Entries taken from a collection:
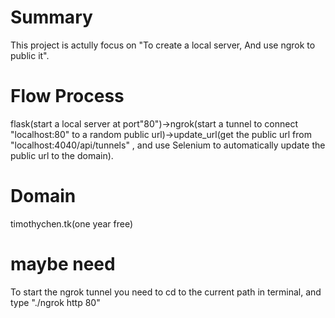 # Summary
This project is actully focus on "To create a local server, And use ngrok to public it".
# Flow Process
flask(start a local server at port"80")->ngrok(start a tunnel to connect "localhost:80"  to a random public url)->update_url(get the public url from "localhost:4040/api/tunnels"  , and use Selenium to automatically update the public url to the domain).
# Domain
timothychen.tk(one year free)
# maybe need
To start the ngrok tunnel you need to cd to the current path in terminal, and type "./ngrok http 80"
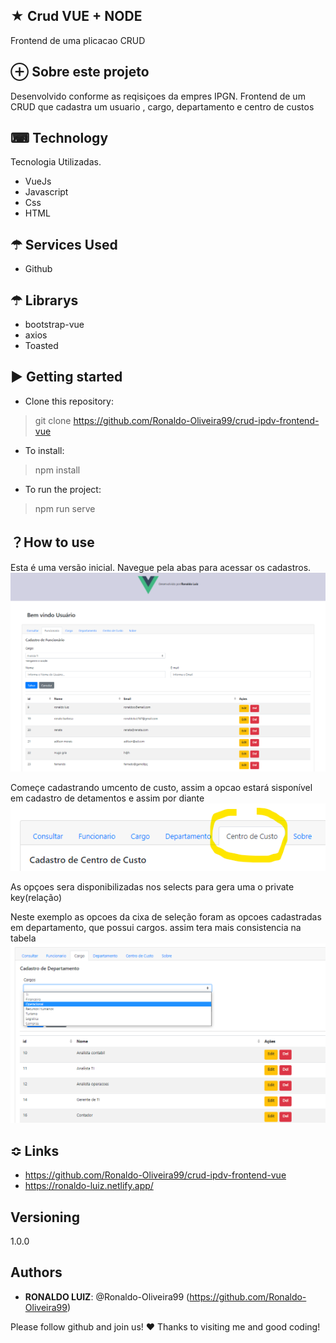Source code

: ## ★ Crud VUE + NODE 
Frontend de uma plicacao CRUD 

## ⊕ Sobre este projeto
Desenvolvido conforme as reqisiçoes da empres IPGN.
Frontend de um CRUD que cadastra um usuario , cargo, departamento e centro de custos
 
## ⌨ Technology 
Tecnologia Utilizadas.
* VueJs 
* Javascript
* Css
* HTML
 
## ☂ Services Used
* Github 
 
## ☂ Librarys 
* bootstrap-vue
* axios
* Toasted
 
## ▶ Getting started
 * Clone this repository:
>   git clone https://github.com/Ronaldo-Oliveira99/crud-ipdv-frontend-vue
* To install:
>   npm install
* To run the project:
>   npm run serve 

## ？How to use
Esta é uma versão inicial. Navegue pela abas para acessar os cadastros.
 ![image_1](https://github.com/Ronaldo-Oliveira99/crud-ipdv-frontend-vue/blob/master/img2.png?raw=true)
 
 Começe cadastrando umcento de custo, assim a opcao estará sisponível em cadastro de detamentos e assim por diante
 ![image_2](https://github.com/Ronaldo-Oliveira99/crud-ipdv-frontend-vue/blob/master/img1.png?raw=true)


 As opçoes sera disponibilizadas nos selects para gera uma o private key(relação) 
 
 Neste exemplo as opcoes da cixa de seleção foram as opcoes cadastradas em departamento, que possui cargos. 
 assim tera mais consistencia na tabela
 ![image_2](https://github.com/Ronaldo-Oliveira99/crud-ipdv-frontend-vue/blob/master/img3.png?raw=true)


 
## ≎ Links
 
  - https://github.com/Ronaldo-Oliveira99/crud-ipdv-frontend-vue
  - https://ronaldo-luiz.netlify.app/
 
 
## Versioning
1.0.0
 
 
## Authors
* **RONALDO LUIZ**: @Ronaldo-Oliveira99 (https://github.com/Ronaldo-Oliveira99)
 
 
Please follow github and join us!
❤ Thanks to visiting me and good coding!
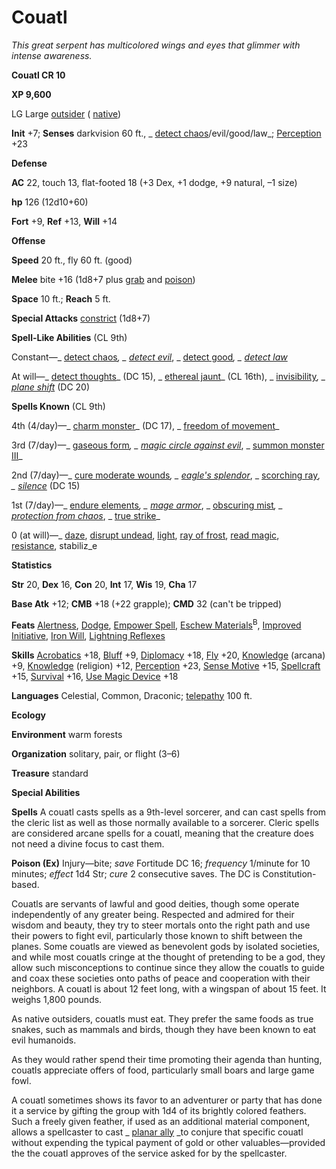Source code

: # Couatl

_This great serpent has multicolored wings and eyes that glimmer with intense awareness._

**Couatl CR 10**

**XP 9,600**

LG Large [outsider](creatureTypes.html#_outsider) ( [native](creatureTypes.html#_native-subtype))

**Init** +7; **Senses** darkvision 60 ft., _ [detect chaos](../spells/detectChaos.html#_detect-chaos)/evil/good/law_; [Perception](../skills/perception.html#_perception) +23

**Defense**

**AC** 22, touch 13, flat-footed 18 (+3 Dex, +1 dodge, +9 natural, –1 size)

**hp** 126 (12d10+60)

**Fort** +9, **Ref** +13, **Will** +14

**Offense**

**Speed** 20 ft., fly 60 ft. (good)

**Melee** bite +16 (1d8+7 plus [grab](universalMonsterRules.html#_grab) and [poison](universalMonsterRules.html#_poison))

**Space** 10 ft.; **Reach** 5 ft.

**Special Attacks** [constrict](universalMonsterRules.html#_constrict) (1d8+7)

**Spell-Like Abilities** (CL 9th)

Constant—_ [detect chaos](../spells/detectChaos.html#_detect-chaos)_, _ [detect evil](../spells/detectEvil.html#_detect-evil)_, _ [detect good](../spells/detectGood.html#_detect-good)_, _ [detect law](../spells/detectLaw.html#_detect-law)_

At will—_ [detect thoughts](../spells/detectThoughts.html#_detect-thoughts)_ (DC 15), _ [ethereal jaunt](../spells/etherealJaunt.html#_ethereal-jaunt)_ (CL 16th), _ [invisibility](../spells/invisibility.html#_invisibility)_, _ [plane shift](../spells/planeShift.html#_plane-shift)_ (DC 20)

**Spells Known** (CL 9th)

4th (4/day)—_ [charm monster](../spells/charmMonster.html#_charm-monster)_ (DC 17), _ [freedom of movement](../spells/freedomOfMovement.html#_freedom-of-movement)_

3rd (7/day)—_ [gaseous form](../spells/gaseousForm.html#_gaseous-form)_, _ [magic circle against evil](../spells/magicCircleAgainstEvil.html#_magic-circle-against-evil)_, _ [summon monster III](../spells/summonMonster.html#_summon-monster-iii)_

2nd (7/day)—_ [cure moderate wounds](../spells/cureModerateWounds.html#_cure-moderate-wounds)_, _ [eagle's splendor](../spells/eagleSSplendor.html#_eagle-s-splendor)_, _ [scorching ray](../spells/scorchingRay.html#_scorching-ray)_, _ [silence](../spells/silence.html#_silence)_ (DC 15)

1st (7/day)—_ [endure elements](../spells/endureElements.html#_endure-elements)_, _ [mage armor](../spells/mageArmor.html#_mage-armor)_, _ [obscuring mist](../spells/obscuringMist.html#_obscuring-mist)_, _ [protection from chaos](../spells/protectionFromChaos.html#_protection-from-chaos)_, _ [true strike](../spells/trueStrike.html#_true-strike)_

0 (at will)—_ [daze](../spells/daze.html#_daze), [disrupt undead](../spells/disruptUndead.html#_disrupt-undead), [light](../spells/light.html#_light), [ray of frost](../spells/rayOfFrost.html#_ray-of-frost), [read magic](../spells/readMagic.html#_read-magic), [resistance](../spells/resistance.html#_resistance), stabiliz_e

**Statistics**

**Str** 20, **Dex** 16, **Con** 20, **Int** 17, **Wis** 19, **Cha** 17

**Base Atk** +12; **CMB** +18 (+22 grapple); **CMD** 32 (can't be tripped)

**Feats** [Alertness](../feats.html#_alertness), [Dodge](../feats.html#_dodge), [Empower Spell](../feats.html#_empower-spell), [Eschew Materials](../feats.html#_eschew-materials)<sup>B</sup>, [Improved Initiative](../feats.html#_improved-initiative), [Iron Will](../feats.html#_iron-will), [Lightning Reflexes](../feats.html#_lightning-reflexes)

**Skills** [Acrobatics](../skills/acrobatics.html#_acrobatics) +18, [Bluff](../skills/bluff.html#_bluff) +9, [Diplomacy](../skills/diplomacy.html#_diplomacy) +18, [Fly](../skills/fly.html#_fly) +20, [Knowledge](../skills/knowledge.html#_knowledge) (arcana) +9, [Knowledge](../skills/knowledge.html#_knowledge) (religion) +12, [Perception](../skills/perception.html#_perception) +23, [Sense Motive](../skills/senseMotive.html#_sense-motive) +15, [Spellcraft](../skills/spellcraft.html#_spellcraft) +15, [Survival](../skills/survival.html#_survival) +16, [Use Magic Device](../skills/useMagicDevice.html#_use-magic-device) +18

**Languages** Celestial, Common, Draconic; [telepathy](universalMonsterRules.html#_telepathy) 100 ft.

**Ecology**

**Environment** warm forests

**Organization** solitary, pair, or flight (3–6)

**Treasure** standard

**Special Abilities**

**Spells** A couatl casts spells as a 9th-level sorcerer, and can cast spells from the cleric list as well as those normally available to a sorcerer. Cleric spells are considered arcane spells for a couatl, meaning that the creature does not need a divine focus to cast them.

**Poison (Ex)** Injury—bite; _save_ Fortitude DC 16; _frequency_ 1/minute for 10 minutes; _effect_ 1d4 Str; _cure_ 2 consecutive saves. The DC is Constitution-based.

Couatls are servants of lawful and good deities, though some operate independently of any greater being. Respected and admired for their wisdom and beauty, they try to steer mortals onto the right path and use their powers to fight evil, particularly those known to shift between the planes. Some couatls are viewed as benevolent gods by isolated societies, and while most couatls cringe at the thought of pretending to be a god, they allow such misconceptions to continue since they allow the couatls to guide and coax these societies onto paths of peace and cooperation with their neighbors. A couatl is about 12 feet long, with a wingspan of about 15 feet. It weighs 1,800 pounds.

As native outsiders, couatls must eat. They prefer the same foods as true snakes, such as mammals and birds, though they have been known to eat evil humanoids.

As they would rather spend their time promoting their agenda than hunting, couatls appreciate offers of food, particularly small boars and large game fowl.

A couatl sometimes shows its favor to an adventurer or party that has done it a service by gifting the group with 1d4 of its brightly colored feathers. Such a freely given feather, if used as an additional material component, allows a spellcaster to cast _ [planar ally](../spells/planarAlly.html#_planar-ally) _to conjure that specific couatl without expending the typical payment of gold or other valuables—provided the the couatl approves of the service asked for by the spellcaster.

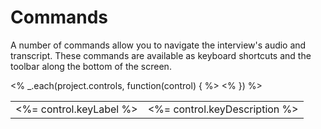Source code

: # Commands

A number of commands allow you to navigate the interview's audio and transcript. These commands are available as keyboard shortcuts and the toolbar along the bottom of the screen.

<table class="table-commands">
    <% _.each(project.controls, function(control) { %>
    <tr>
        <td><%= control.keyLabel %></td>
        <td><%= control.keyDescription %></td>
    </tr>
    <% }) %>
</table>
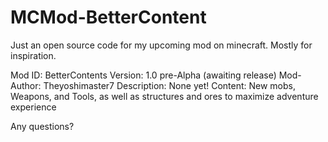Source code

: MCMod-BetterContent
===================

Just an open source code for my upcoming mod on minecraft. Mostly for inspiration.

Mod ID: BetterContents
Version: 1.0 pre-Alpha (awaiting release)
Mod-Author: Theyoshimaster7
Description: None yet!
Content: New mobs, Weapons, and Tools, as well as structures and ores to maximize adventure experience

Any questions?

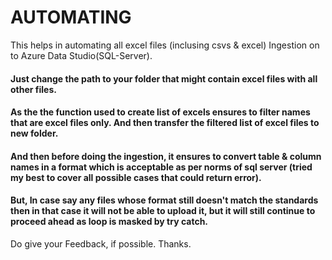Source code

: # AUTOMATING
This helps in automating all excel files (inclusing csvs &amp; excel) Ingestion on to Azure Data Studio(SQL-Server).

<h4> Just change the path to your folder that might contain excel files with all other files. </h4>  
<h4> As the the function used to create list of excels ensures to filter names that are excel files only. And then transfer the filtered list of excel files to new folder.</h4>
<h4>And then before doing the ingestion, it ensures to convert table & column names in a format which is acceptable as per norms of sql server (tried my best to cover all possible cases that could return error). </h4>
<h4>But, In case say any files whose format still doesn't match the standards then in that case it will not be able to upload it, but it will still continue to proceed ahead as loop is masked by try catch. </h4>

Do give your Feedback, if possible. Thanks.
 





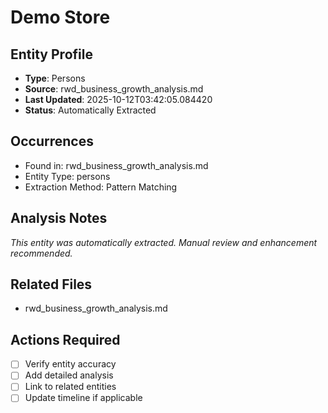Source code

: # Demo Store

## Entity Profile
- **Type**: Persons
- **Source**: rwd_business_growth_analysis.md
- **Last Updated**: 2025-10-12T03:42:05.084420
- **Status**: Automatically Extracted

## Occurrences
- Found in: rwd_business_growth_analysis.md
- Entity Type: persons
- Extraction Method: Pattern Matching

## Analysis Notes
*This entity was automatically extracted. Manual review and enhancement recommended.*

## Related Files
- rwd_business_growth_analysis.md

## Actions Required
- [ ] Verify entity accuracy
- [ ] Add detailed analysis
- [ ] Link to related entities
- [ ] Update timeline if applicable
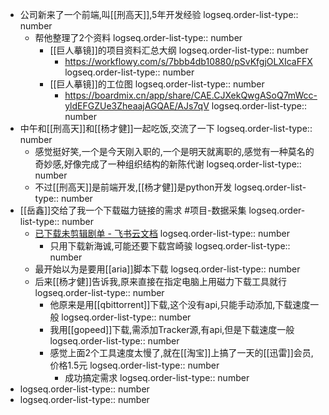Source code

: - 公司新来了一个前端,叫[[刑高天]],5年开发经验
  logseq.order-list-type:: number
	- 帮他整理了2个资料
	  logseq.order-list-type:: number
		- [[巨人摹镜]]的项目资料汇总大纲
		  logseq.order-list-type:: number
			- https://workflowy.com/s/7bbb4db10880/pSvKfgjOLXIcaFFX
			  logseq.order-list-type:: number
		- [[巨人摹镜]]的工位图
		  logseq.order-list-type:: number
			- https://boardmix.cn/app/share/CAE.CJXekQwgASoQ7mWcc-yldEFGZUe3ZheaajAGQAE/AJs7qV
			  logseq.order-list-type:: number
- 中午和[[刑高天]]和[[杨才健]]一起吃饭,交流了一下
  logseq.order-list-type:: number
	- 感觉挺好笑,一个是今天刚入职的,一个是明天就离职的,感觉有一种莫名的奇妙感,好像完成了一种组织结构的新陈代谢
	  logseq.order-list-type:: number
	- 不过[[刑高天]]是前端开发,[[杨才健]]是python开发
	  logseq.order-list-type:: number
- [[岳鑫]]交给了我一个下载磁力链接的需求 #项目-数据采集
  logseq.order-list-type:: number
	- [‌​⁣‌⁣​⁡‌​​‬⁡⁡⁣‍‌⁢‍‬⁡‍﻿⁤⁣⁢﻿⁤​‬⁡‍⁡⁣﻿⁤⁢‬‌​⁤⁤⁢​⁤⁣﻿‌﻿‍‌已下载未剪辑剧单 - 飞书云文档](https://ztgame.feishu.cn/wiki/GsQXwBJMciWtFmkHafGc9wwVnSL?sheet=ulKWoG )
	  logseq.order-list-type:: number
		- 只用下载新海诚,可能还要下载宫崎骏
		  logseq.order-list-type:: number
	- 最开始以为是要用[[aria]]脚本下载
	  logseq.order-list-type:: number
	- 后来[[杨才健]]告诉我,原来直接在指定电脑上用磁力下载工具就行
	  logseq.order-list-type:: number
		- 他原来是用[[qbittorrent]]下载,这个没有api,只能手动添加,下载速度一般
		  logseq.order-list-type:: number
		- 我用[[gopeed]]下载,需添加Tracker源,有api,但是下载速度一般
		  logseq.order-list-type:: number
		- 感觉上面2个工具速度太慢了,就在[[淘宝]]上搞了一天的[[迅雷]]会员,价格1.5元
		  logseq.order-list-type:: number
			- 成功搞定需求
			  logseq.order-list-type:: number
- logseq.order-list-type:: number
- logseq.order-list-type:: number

> _ABOUT THIS TASK_: All that belongs in your answer is the stretch of entries above from the line with "bite +16 (1d8+7" through the line with "1st (7/day)—_ [endure", printed exactly.

> _EXERCISE SOLUTION_:
**Melee** bite +16 (1d8+7 plus [grab](universalMonsterRules.html#_grab) and [poison](universalMonsterRules.html#_poison))

**Space** 10 ft.; **Reach** 5 ft.

**Special Attacks** [constrict](universalMonsterRules.html#_constrict) (1d8+7)

**Spell-Like Abilities** (CL 9th)

Constant—_ [detect chaos](../spells/detectChaos.html#_detect-chaos)_, _ [detect evil](../spells/detectEvil.html#_detect-evil)_, _ [detect good](../spells/detectGood.html#_detect-good)_, _ [detect law](../spells/detectLaw.html#_detect-law)_

At will—_ [detect thoughts](../spells/detectThoughts.html#_detect-thoughts)_ (DC 15), _ [ethereal jaunt](../spells/etherealJaunt.html#_ethereal-jaunt)_ (CL 16th), _ [invisibility](../spells/invisibility.html#_invisibility)_, _ [plane shift](../spells/planeShift.html#_plane-shift)_ (DC 20)

**Spells Known** (CL 9th)

4th (4/day)—_ [charm monster](../spells/charmMonster.html#_charm-monster)_ (DC 17), _ [freedom of movement](../spells/freedomOfMovement.html#_freedom-of-movement)_

3rd (7/day)—_ [gaseous form](../spells/gaseousForm.html#_gaseous-form)_, _ [magic circle against evil](../spells/magicCircleAgainstEvil.html#_magic-circle-against-evil)_, _ [summon monster III](../spells/summonMonster.html#_summon-monster-iii)_

2nd (7/day)—_ [cure moderate wounds](../spells/cureModerateWounds.html#_cure-moderate-wounds)_, _ [eagle's splendor](../spells/eagleSSplendor.html#_eagle-s-splendor)_, _ [scorching ray](../spells/scorchingRay.html#_scorching-ray)_, _ [silence](../spells/silence.html#_silence)_ (DC 15)

1st (7/day)—_ [endure elements](../spells/endureElements.html#_endure-elements)_, _ [mage armor](../spells/mageArmor.html#_mage-armor)_, _ [obscuring mist](../spells/obscuringMist.html#_obscuring-mist)_, _ [protection from chaos](../spells/protectionFromChaos.html#_protection-from-chaos)_, _ [true strike](../spells/trueStrike.html#_true-strike)_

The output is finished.